The world is reeling. Our country is suffering. The daily headline for every news channel recites the most recent death toll in which the pandemic, COVID-19, has captured. We are living in a cocoon of fear, where our avoidance of the virus seems to be based mostly on luck and a little on geography. Our existence feels eerily similar to an apocalyptic novel. Most minutes of the day it is hard to believe this is our reality.
As the wife of an emergency physician, I hear the stories of patients suffering. As the sister of a firefighter, I worry for all of the front-line workers who are risking their health and safety for the good of all. As the friend of both a furloughed and laid-off employee, I listen to their concerns of a possible failed economy and lack of future job opportunities. As a family member of an essential worker, a neighbor to parents who are struggling to work full-time and homeschool, a daughter to two high-risk individuals, and a mother to a scared eight-year-old who understands more than I realized, it is impossible to not be touched by this relentless and vicious disease.
2020 will become an iconic time in history, one marked with sadness, loss, grief, and death. As we sit in our homes and wait for the stay-at-home order to be raised, it is very easy to wallow in all that is gone. I will be the fist to admit I am grieving the missed milestone celebrations and the abrupt ending to school. I miss hugging my parents, or simply seeing them at all. I feel waves of gloom and fear as we attempt to stay healthy, and also protect the ones whom I love the most.
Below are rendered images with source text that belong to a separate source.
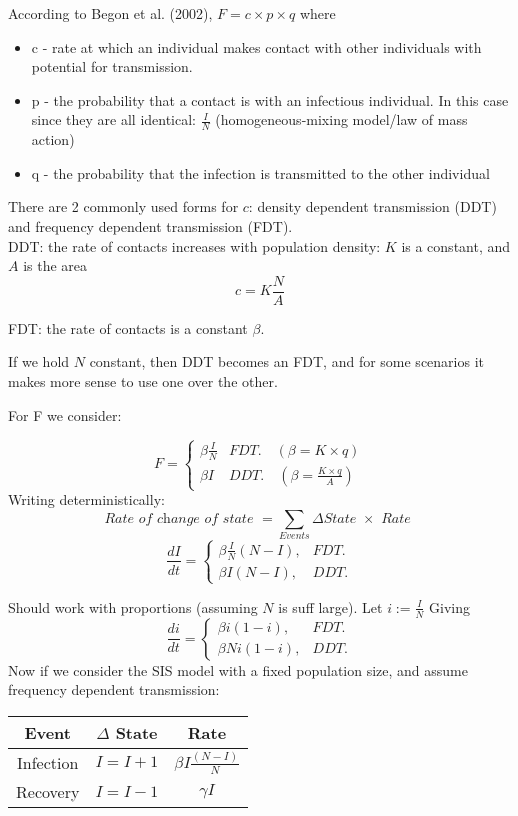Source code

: \documentclass{X:/Documents/Coding/Latex/myassignment}
\begin{document}
According to Begon et al. (2002), $F = c\times p \times q$ where 
\begin{itemize}
    \item c - rate at which an individual makes contact with other individuals with potential for transmission. 
    \item p - the probability that a contact is with an infectious individual. In this case since they are all identical: $\frac{I}{N}$ (homogeneous-mixing model/law of mass action)
    \item q - the probability that the infection is transmitted to the other individual
\end{itemize}
There are 2 commonly used forms for $c$: density dependent transmission (DDT) and frequency dependent transmission (FDT).\\
DDT: the rate of contacts increases with population density: $K$ is a constant, and $A$ is the area
\[c = K\frac{N}{A}\]

FDT: the rate of contacts is a constant $\beta$.

If we hold $N$ constant, then DDT becomes an FDT, and for some scenarios it makes more sense to use one over the other.

For F we consider:

\[F= \begin{cases}
\beta \frac{I}{N}&FDT. \quad (\beta = K\times q)\\
\beta I& DDT.\quad (\beta = \frac{K\times q}{A})
\end{cases}\]
Writing deterministically:\
\[\textit{Rate of change of state }= \sum_{Events}\Delta\textit{State }\times \textit{ Rate }\] 
\[\frac{dI}{dt} = \begin{cases}
\beta \frac{I}{N}(N-I),&FDT.\\
\beta I(N-I),&DDT.
\end{cases}\]

Should work with proportions (assuming $N$ is suff large).
Let $i := \frac IN$
Giving
\[\frac{di}{dt} = \begin{cases}
\beta i(1-i),&FDT.\\
\beta Ni(1-i),&DDT.
\end{cases}\]
\newpage
Now if we consider the SIS model with a fixed population size, and assume frequency dependent transmission:
\begin{table}[h]
    \centering
    \begin{tabular}{c|c|c}
         Event&$\Delta$ State&Rate \\
         \hline
         Infection&$I=I+1$&$\beta I\frac{(N-I)}{N}$\\
         Recovery &$I=I-1$&$\gamma I$
    \end{tabular}
\end{table}
\end{document}

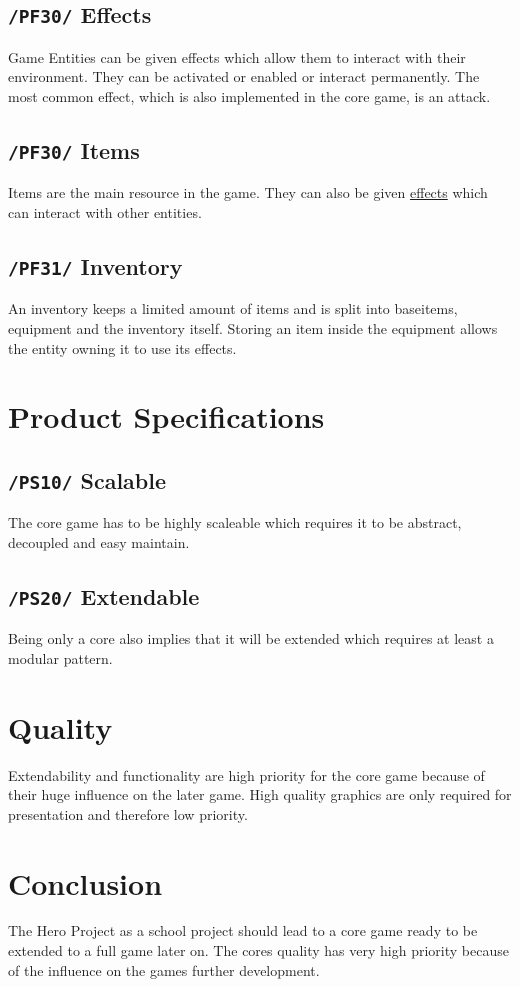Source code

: \documentclass[11pt]{article}
\begin{document}
\subsection{\texttt{/PF30/} Effects}\label{subsec:pf30effects}
Game Entities can be given effects which allow them to interact with their environment.
They can be activated or enabled or interact permanently.
The most common effect, which is also implemented in the core game, is an attack.
\subsection{\texttt{/PF30/} Items}\label{subsec:pf40items}
Items are the main resource in the game. They can also be given \hyperref[subsec:pf30effects]{effects} which can interact with other entities.
\subsection{\texttt{/PF31/} Inventory}\label{subsec:pf41inventory}
An inventory keeps a limited amount of items and is split into baseitems, equipment and the inventory itself.
Storing an item inside the equipment allows the entity owning it to use its effects.

\section{Product Specifications}\label{sec:ps}
\subsection{\texttt{/PS10/} Scalable}
The core game has to be highly scaleable which requires it to be abstract, decoupled and easy maintain.
\subsection{\texttt{/PS20/} Extendable}
Being only a core also implies that it will be extended which requires at least a modular pattern.

\section{Quality}
Extendability and functionality are high priority for the core game because of their huge influence on the later game.
High quality graphics are only required for presentation and therefore low priority.

\section{Conclusion}
The Hero Project as a school project should lead to a core game ready to be extended to a full game later on.
The cores quality has very high priority because of the influence on the games further development.
\end{document}
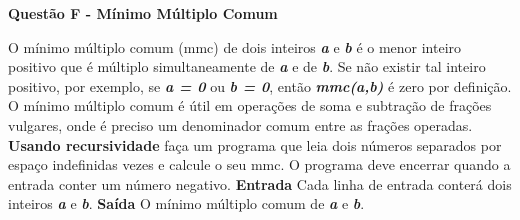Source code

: \documentclass[a4paper, 12pt]{article}
\begin{document}
\newpage %
\begin{center}
\textbf{{\Large Questão F - Mínimo Múltiplo Comum}}
\end{center}
\vspace{5pt}
O mínimo múltiplo comum (mmc) de dois inteiros \textbf{\textit{a}} e \textbf{\textit{b}} é o menor inteiro positivo que é múltiplo simultaneamente de \textbf{\textit{a}} e de \textbf{\textit{b}}. Se não existir tal inteiro positivo, por exemplo, se \textbf{\textit{a = 0}} ou \textbf{\textit{b = 0}}, então \textbf{\textit{mmc(a,b)}} é zero por definição. O mínimo múltiplo comum é útil em operações de soma e subtração de frações vulgares, onde é preciso um denominador comum entre as frações operadas. \textbf{Usando recursividade} faça um programa que leia dois números separados por espaço indefinidas vezes e calcule o seu mmc. O programa deve encerrar quando a entrada conter um número negativo.
\newline \newline
\textbf{{\large Entrada}} \newline
Cada linha de entrada conterá dois inteiros \textbf{\textit{a}} e \textbf{\textit{b}}.
\newline \newline
\textbf{{\large Saída}} \newline
O mínimo múltiplo comum de \textbf{\textit{a}} e \textbf{\textit{b}}.
\newline
\end{document}

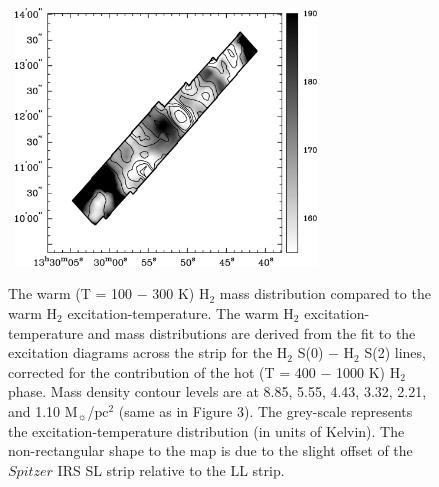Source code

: \documentclass[manuscript]{aastex}
\begin{document}
\begin{figure}[!h]
\centerline{\hbox{\hspace{0.0in}
\includegraphics[width=8cm,angle=0]{bw_warm_h2_fill.jpg}}}
\caption{The warm (T = 100 $-$ 300 K) $\mathrm{H_2}$ mass distribution compared to the warm $\mathrm{H_2}$ excitation-temperature.  The warm $\mathrm{H_2}$ excitation-temperature and mass distributions are derived from the fit to the excitation diagrams across the strip for the $\mathrm{H_2}$ S(0) $-$ $\mathrm{H_2}$ S(2) lines, corrected for the contribution of the hot (T = 400 $-$ 1000 K) $\mathrm{H_2}$ phase.  Mass density contour levels are at 8.85, 5.55, 4.43, 3.32, 2.21, and 1.10 $\mathrm{M_\sun}$/$\mathrm{pc^2}$ (same as in Figure 3).
The grey-scale represents the excitation-temperature distribution (in units of Kelvin).  The non-rectangular shape to the map is due to the slight offset of the $Spitzer$ IRS SL strip relative to the LL strip.  \label{fig4}}
\end{figure}
\end{document}

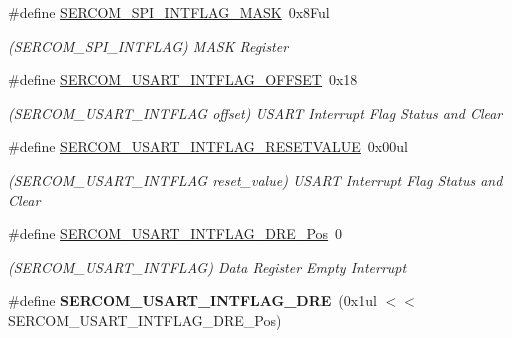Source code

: \begin{DoxyCompactItemize}
\item 
\hypertarget{group___s_a_m_l21___s_e_r_c_o_m_gafd10b45ae8eecb164e36f4ea5c1d48d7}{}\#define \hyperlink{group___s_a_m_l21___s_e_r_c_o_m_gafd10b45ae8eecb164e36f4ea5c1d48d7}{S\+E\+R\+C\+O\+M\+\_\+\+S\+P\+I\+\_\+\+I\+N\+T\+F\+L\+A\+G\+\_\+\+M\+A\+S\+K}~0x8\+Ful\label{group___s_a_m_l21___s_e_r_c_o_m_gafd10b45ae8eecb164e36f4ea5c1d48d7}

\begin{DoxyCompactList}\small\item\em (S\+E\+R\+C\+O\+M\+\_\+\+S\+P\+I\+\_\+\+I\+N\+T\+F\+L\+A\+G) M\+A\+S\+K Register \end{DoxyCompactList}\item 
\hypertarget{group___s_a_m_l21___s_e_r_c_o_m_ga3c163e1c1d889e2dea4d1acede9c0f24}{}\#define \hyperlink{group___s_a_m_l21___s_e_r_c_o_m_ga3c163e1c1d889e2dea4d1acede9c0f24}{S\+E\+R\+C\+O\+M\+\_\+\+U\+S\+A\+R\+T\+\_\+\+I\+N\+T\+F\+L\+A\+G\+\_\+\+O\+F\+F\+S\+E\+T}~0x18\label{group___s_a_m_l21___s_e_r_c_o_m_ga3c163e1c1d889e2dea4d1acede9c0f24}

\begin{DoxyCompactList}\small\item\em (S\+E\+R\+C\+O\+M\+\_\+\+U\+S\+A\+R\+T\+\_\+\+I\+N\+T\+F\+L\+A\+G offset) U\+S\+A\+R\+T Interrupt Flag Status and Clear \end{DoxyCompactList}\item 
\hypertarget{group___s_a_m_l21___s_e_r_c_o_m_ga97816d20755069566c813bd11ada46e4}{}\#define \hyperlink{group___s_a_m_l21___s_e_r_c_o_m_ga97816d20755069566c813bd11ada46e4}{S\+E\+R\+C\+O\+M\+\_\+\+U\+S\+A\+R\+T\+\_\+\+I\+N\+T\+F\+L\+A\+G\+\_\+\+R\+E\+S\+E\+T\+V\+A\+L\+U\+E}~0x00ul\label{group___s_a_m_l21___s_e_r_c_o_m_ga97816d20755069566c813bd11ada46e4}

\begin{DoxyCompactList}\small\item\em (S\+E\+R\+C\+O\+M\+\_\+\+U\+S\+A\+R\+T\+\_\+\+I\+N\+T\+F\+L\+A\+G reset\+\_\+value) U\+S\+A\+R\+T Interrupt Flag Status and Clear \end{DoxyCompactList}\item 
\hypertarget{group___s_a_m_l21___s_e_r_c_o_m_ga4ee1a94fab09d978b80a90e792d2a95f}{}\#define \hyperlink{group___s_a_m_l21___s_e_r_c_o_m_ga4ee1a94fab09d978b80a90e792d2a95f}{S\+E\+R\+C\+O\+M\+\_\+\+U\+S\+A\+R\+T\+\_\+\+I\+N\+T\+F\+L\+A\+G\+\_\+\+D\+R\+E\+\_\+\+Pos}~0\label{group___s_a_m_l21___s_e_r_c_o_m_ga4ee1a94fab09d978b80a90e792d2a95f}

\begin{DoxyCompactList}\small\item\em (S\+E\+R\+C\+O\+M\+\_\+\+U\+S\+A\+R\+T\+\_\+\+I\+N\+T\+F\+L\+A\+G) Data Register Empty Interrupt \end{DoxyCompactList}\item 
\hypertarget{group___s_a_m_l21___s_e_r_c_o_m_gab5b7c73070471018c6bc0cea186b5d54}{}\#define {\bfseries S\+E\+R\+C\+O\+M\+\_\+\+U\+S\+A\+R\+T\+\_\+\+I\+N\+T\+F\+L\+A\+G\+\_\+\+D\+R\+E}~(0x1ul $<$$<$ S\+E\+R\+C\+O\+M\+\_\+\+U\+S\+A\+R\+T\+\_\+\+I\+N\+T\+F\+L\+A\+G\+\_\+\+D\+R\+E\+\_\+\+Pos)\label{group___s_a_m_l21___s_e_r_c_o_m_gab5b7c73070471018c6bc0cea186b5d54}


\end{DoxyCompactItemize}
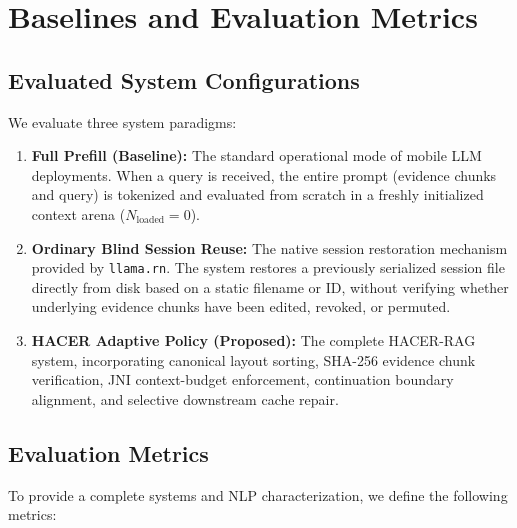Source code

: \section{Baselines and Evaluation Metrics}
\label{sec:baselines_metrics}

\subsection{Evaluated System Configurations}
We evaluate three system paradigms:
\begin{enumerate}
    \item \textbf{Full Prefill (Baseline):} The standard operational mode of mobile LLM deployments. When a query is received, the entire prompt (evidence chunks and query) is tokenized and evaluated from scratch in a freshly initialized context arena ($N_{\text{loaded}} = 0$).
    \item \textbf{Ordinary Blind Session Reuse:} The native session restoration mechanism provided by \texttt{llama.rn}. The system restores a previously serialized session file directly from disk based on a static filename or ID, without verifying whether underlying evidence chunks have been edited, revoked, or permuted.
    \item \textbf{HACER Adaptive Policy (Proposed):} The complete HACER-RAG system, incorporating canonical layout sorting, SHA-256 evidence chunk verification, JNI context-budget enforcement, continuation boundary alignment, and selective downstream cache repair.
\end{enumerate}

\subsection{Evaluation Metrics}
To provide a complete systems and NLP characterization, we define the following metrics:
What is helping me push through the panic and frustration? Having faith that every cloud has a silver lining. We can embrace the positives while still understanding and being acutely aware of the negatives, a lesson I learned from my dad. Sometime in my mid-twenties, I was having a particularly awful week when my dad called to check on me and offer advice. After listening to me vent, he said, “sometimes the only thing you can do when you are going through hell is just to continue to put one foot in front of the other. Once you have come out the other side, you will look back and see you made it out OK after all. And maybe it wasn’t as bad as you had anticipated. Either way, the important thing is that you made it.”
That one piece of advice has always stuck with me, and it feels particularly applicable in today’s situation. Maybe we can escape our lows by continuing to look forward, and just keep on keepin’ on. Look for the small slivers of hope amongst this mess, and let that guide you to a better place.
What is the good happening from this awful situation? I have a few things in mind.
- For those with school-aged children, can we all collectively agree teachers deserve to be paid $1,000,000,000 dollars a year? How they teach our children to read, compute this new-age alien math, and sit still for eight hours a day is beyond me. We already knew before the pandemic teachers are miracle workers, but now perhaps, the world will actually do something to compensate them for their voodoo magic.
- The true backbone of this country always has been, and always will be, the workers who show up everyday for ordinary jobs. The world has never been built on celebrities, politicians, and ball players. The janitors, grocery stockers and checkers, healthcare workers, scientists, truck drivers, postal workers, delivery personnel, and small business owners are the ones who have always made the world go round and are currently keeping us all afloat. We are finally shining a light on what they do, when they should have been recognized all along. It is now evident, more than ever, they deserve an appropriate compensation for the important work they provide.
- Mothers. Wow, are we resilient and strong. On a normal day we feel as though the weight of the world is on our shoulders. But now we are taking on additional responsibilities as we fight to protect, shelter, teach and provide for our children. If you can’t find a sense of power in simply making it through the day you are selling yourself short. All that you do, and all that you are taking on, is noble.
- Our children are learning lessons they might not have had a chance to otherwise. They are soaking up more sunshine than ever before. Our overly-scheduled lives have come to an abrupt halt. Instead of rushing to practices and organized activities, kids are simply playing. Being bored is more than acceptable, as it encourages creativity, ingenuity, and self-reliance.
- Perseverance has always been a trait of the American people, and it shows now in every facet of our society. We are allowing our children to see the importance of grit. This is (hopefully) a temporary situation, in which we will make it through. By carrying on in the face of adversity we are comforting those scared children and giving them the reassurance they need to look ahead.
- Our sense of community has changed for the better. Giving back can mean many different things. Perhaps it involves helping a high-risk neighbor with groceries, cheering on healthcare workers as they enter another day of battle or writing sweet notes to grandparents. Charity and love, as said by Mother Teresa, always begins at home, and we are embodying this in so many important ways during the pandemic. We are scooping up those whom we love the most, and making sure they are safe and healthy. By doing so we are also protecting and loving those whom we don’t even know.
We all now realize we can get through tough times. The days and weeks ahead will be filled with uncertainty, but we can and will persist. All that truly matters in this world is health and family. Stay safe, stay home, and keep on, keepin’ on. We will get through the other side, and everything will feel a little sweeter. Better days are ahead.